Each record must be printed again exactly as it appears.

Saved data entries
::::::::

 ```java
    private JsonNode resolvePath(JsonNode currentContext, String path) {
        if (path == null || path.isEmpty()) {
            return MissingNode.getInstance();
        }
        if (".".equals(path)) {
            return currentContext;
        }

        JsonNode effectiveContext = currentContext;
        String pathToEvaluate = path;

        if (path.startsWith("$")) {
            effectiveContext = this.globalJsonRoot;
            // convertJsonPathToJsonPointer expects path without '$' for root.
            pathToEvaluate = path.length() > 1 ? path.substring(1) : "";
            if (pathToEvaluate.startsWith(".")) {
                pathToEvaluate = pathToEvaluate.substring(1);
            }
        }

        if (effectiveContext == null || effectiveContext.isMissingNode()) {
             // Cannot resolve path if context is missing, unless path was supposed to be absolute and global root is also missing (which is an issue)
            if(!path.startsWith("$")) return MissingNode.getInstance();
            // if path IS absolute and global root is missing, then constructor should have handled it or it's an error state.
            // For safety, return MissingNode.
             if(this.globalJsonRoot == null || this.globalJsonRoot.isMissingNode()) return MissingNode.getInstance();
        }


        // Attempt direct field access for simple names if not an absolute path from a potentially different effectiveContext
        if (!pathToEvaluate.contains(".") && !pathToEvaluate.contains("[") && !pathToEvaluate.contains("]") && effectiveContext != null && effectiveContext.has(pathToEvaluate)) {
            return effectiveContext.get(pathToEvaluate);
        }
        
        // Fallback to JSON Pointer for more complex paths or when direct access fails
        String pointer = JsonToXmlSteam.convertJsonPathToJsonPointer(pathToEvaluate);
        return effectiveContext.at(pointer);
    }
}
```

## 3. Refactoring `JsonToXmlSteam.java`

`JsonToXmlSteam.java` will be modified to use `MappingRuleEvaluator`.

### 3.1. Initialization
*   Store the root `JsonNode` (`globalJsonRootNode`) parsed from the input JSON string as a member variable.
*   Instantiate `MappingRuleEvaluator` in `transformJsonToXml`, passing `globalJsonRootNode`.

::::::::

** REPLY **
 ```java
    private JsonNode resolvePath(JsonNode currentContext, String path) {
        if (path == null || path.isEmpty()) {
            return MissingNode.getInstance();
        }
        if (".".equals(path)) {
            return currentContext;
        }

        JsonNode effectiveContext = currentContext;
        String pathToEvaluate = path;

        if (path.startsWith("$")) {
            effectiveContext = this.globalJsonRoot;
            // convertJsonPathToJsonPointer expects path without '$' for root.
            pathToEvaluate = path.length() > 1 ? path.substring(1) : "";
            if (pathToEvaluate.startsWith(".")) {
                pathToEvaluate = pathToEvaluate.substring(1);
            }
        }

        if (effectiveContext == null || effectiveContext.isMissingNode()) {
             // Cannot resolve path if context is missing, unless path was supposed to be absolute and global root is also missing (which is an issue)
            if(!path.startsWith("$")) return MissingNode.getInstance();
            // if path IS absolute and global root is missing, then constructor should have handled it or it's an error state.
            // For safety, return MissingNode.
             if(this.globalJsonRoot == null || this.globalJsonRoot.isMissingNode()) return MissingNode.getInstance();
        }


        // Attempt direct field access for simple names if not an absolute path from a potentially different effectiveContext
        if (!pathToEvaluate.contains(".") && !pathToEvaluate.contains("[") && !pathToEvaluate.contains("]") && effectiveContext != null && effectiveContext.has(pathToEvaluate)) {
            return effectiveContext.get(pathToEvaluate);
        }
        
        // Fallback to JSON Pointer for more complex paths or when direct access fails
        String pointer = JsonToXmlSteam.convertJsonPathToJsonPointer(pathToEvaluate);
        return effectiveContext.at(pointer);
    }
}
```

## 3. Refactoring `JsonToXmlSteam.java`

`JsonToXmlSteam.java` will be modified to use `MappingRuleEvaluator`.

### 3.1. Initialization
*   Store the root `JsonNode` (`globalJsonRootNode`) parsed from the input JSON string as a member variable.
*   Instantiate `MappingRuleEvaluator` in `transformJsonToXml`, passing `globalJsonRootNode`.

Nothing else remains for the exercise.